Hacia un nuevo sendero en la tierra de Malévich

Una muestra en el centro de exposiciones Garage Museum.

Una muestra en el centro de exposiciones Garage Museum.

Maxim Blinov / RIA Novosti
Exposiciones en fábricas, festivales callejeros y casas particulares se han convertido en el ecosistema de la creatividad contemporánea rusa.

El arte, como la vida, siempre se abre paso. Incluso en los espacios adversos. Desde 2000, el paisaje de la plástica rusa más actual ha roto algunas de las bridas que lo constreñían. Frente a la presión del mercado, ha buscado un escenario independiente. En muchos casos ajeno a las galerías comerciales y los centros privados. Exposiciones en fábricas abandonadas, festivales callejeros y casas particulares se han convertido en el ecosistema de la creatividad.
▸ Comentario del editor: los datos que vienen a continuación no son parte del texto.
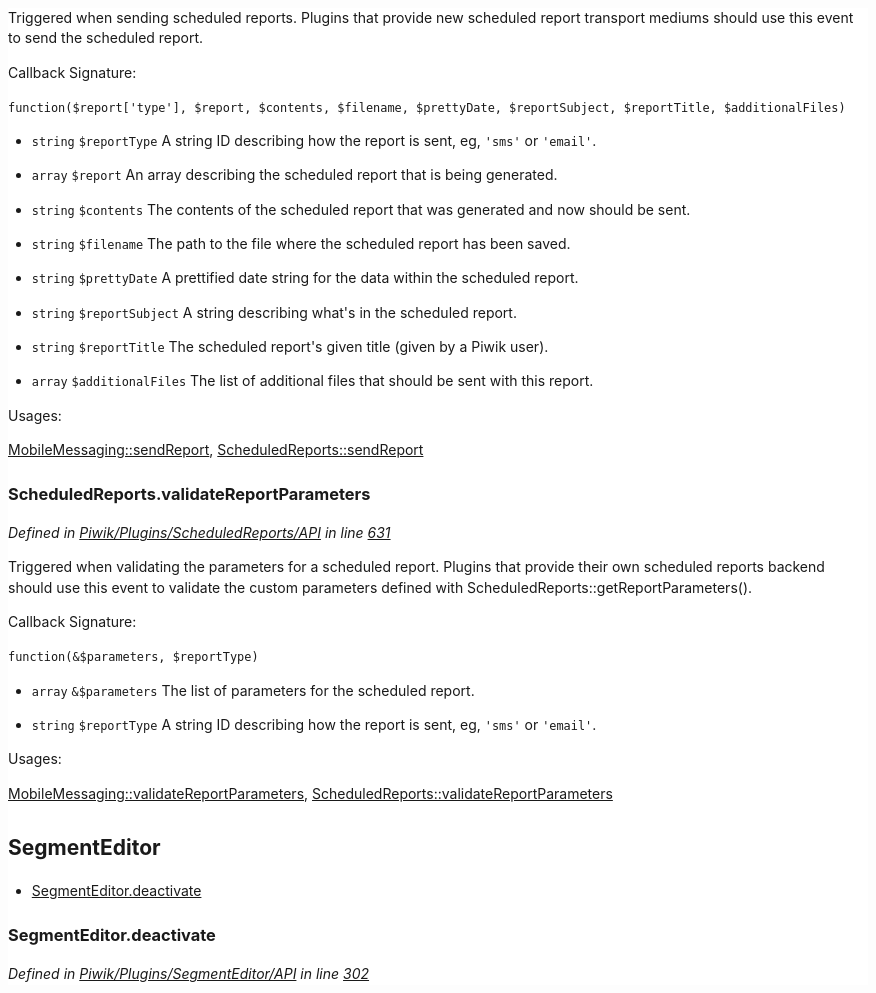 Triggered when sending scheduled reports. Plugins that provide new scheduled report transport mediums should use this event to
send the scheduled report.

Callback Signature:
<pre><code>function($report[&#039;type&#039;], $report, $contents, $filename, $prettyDate, $reportSubject, $reportTitle, $additionalFiles)</code></pre>

- `string` `$reportType` A string ID describing how the report is sent, eg, `'sms'` or `'email'`.

- `array` `$report` An array describing the scheduled report that is being generated.

- `string` `$contents` The contents of the scheduled report that was generated and now should be sent.

- `string` `$filename` The path to the file where the scheduled report has been saved.

- `string` `$prettyDate` A prettified date string for the data within the scheduled report.

- `string` `$reportSubject` A string describing what's in the scheduled report.

- `string` `$reportTitle` The scheduled report's given title (given by a Piwik user).

- `array` `$additionalFiles` The list of additional files that should be sent with this report.

Usages:

[MobileMessaging::sendReport](https://github.com/piwik/piwik/blob/2.1.0-rc12/plugins/MobileMessaging/MobileMessaging.php#L190), [ScheduledReports::sendReport](https://github.com/piwik/piwik/blob/2.1.0-rc12/plugins/ScheduledReports/ScheduledReports.php#L267)


### ScheduledReports.validateReportParameters
_Defined in [Piwik/Plugins/ScheduledReports/API](https://github.com/piwik/piwik/blob/2.1.0-rc12/plugins/ScheduledReports/API.php) in line [631](https://github.com/piwik/piwik/blob/2.1.0-rc12/plugins/ScheduledReports/API.php#L631)_

Triggered when validating the parameters for a scheduled report. Plugins that provide their own scheduled reports backend should use this
event to validate the custom parameters defined with ScheduledReports::getReportParameters().

Callback Signature:
<pre><code>function(&amp;$parameters, $reportType)</code></pre>

- `array` `&$parameters` The list of parameters for the scheduled report.

- `string` `$reportType` A string ID describing how the report is sent, eg, `'sms'` or `'email'`.

Usages:

[MobileMessaging::validateReportParameters](https://github.com/piwik/piwik/blob/2.1.0-rc12/plugins/MobileMessaging/MobileMessaging.php#L107), [ScheduledReports::validateReportParameters](https://github.com/piwik/piwik/blob/2.1.0-rc12/plugins/ScheduledReports/ScheduledReports.php#L127)

## SegmentEditor

- [SegmentEditor.deactivate](#segmenteditordeactivate)

### SegmentEditor.deactivate
_Defined in [Piwik/Plugins/SegmentEditor/API](https://github.com/piwik/piwik/blob/2.1.0-rc12/plugins/SegmentEditor/API.php) in line [302](https://github.com/piwik/piwik/blob/2.1.0-rc12/plugins/SegmentEditor/API.php#L302)_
En estos no-lugares artísticos surge desde hace 15 años el talento ruso. 

Primero hizo falta superar los nombres (Sergey Bratkov, AES+F, Dubossarsky & Vinogradov) que amanecieron tras la perestroika. Después hubo que encontrar un universo propio. Allí donde no alcanzan los grandes mitos, como Ilya Kabakov, auténtica piedra de Rosetta del arte conceptual del país. O la pintura de Erik Bulatov, una leyenda viva. Ahora, despejado el camino y limpia la mirada, Denís Patrakéiev, Alexander Brodksy, Sergi Shekhovtsov, Gluklya (presente en la última Bienal de Venecia), Gueorgi Ostretsov o Anatoli Osmolovski replantean la creación rusa. Mientras, tras el telón, surgen las célebres Pussy Riot, cuya propuesta punk, entre el activismo y la creación, resulta más valiosa por lo que representan que por lo que proponen. 
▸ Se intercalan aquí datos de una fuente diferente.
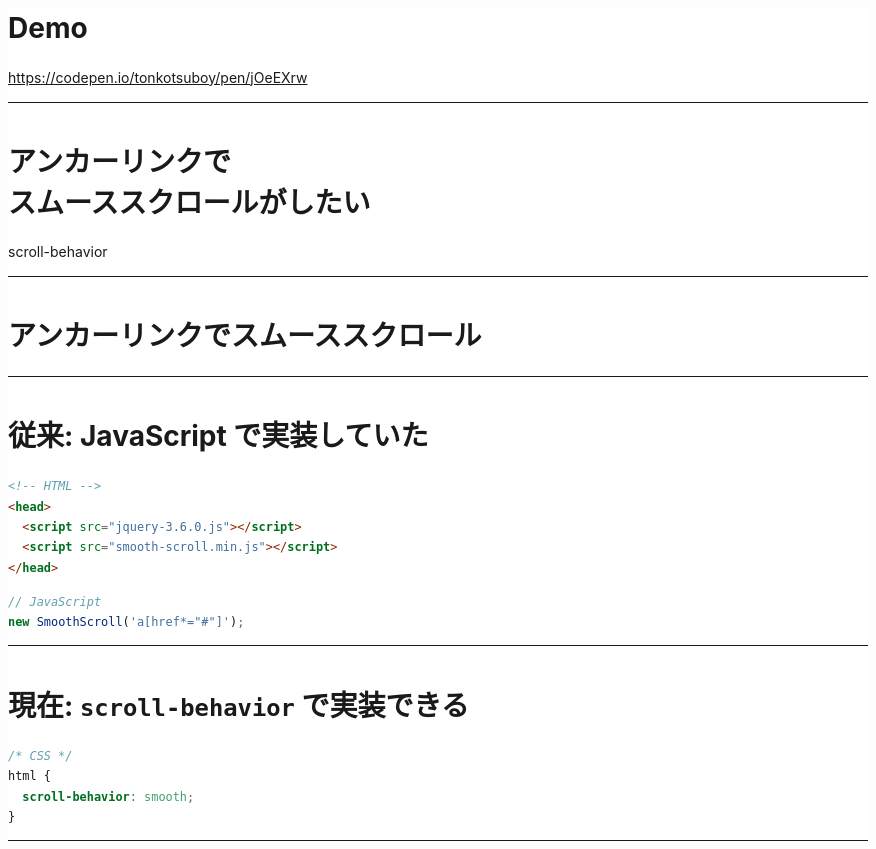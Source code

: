


# Demo

https://codepen.io/tonkotsuboy/pen/jOeEXrw

---



# アンカーリンクで<br>スムーススクロールがしたい

scroll-behavior

---

# アンカーリンクでスムーススクロール

<iframe style="width: 100%; height: 80%; border: none" src="https://cdpn.io/pen/debug/zYmvJMa"></iframe>



---

# 従来: JavaScript で実装していた

```html
<!-- HTML -->
<head>
  <script src="jquery-3.6.0.js"></script>
  <script src="smooth-scroll.min.js"></script>
</head>
```

```js
// JavaScript
new SmoothScroll('a[href*="#"]');
```

---

# 現在: `scroll-behavior` で実装できる

```css
/* CSS */
html {
  scroll-behavior: smooth;
}
```

---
Porque tal vez haya un lastre de lo soviético en el arte del país que todavía no termina de romperse debido a la incorporación tardía de Rusia a la modernidad. Pese a todo, aparecen ideas nuevas en la forma y en el contenido. Una de ellas es Garage Museum of Contemporary Art en el famoso parque Gorki. Un proyecto que representa bien el peso de los oligarcas en el contexto del arte. Está impulsado por Dasha Zhúkova, 34 años, coleccionista, presencia recurrente de la vida social y mujer del magnate Román Abramóvich.

Garage Museum copa todos los tópicos de los contenedores artísticos de nuestra época. Su arquitectura la firma un proyectista (Rem Koolhaas) estrella y los creadores que propone se repiten, una y otra vez, en la cartografía del arte comercial: Yayoy Kusama, Louise Bourgeois, Rirkrit Tiravanija. Aunque, para ser justos, también ha contribuido a dar presencia a artistas que tensan la cuerda, como Alexander Brener. En 1997 entra en el museo Stedelijk de Ámsterdam y pinta un signo del dólar con espray verde sobre un cuadro suprematístico de Kazimir Malévich. La acción­ le cuesta una breve temporada en la cárcel. ¿Vandalismo o talento? 

Poco importa la respuesta, lo tangible es que se percibe un esfuerzo del arte ruso por sumarse al caudal de su tiempo. Desde 2005 se celebra una bienal en Moscú que han comisariado nombres habituales del statu quo artístico occidental como Hans-Ulricht Obrist o Jean-Hubert Martin.

Nada le resulta ajeno al artista ruso y menos una expresión plástica tan arraigada en el país como la performance. En los comienzos del milenio destacan Liza Morozova y Elena Kovylina. Todos proponen cambios. Porque a medida que avanza el siglo retorna una ola de protesta social y política que genera un nuevo concepto: el artivismo. Una fusión de arte y activismo que representan el puño en alto de Pussy Riot y Nevsky Prospekt. 

Pero en la tierra de Kandinski, Rodchenko y Malévich, resulta imposible no mirar la vieja pintura con ojos nuevos. Nikita Alexéiev, Gosha Ostretsov o Pável Pepperstein demuestran que los viejos lienzos y los antiguos óleos continúan siendo un sendero nuevo hacia la cascada del arte.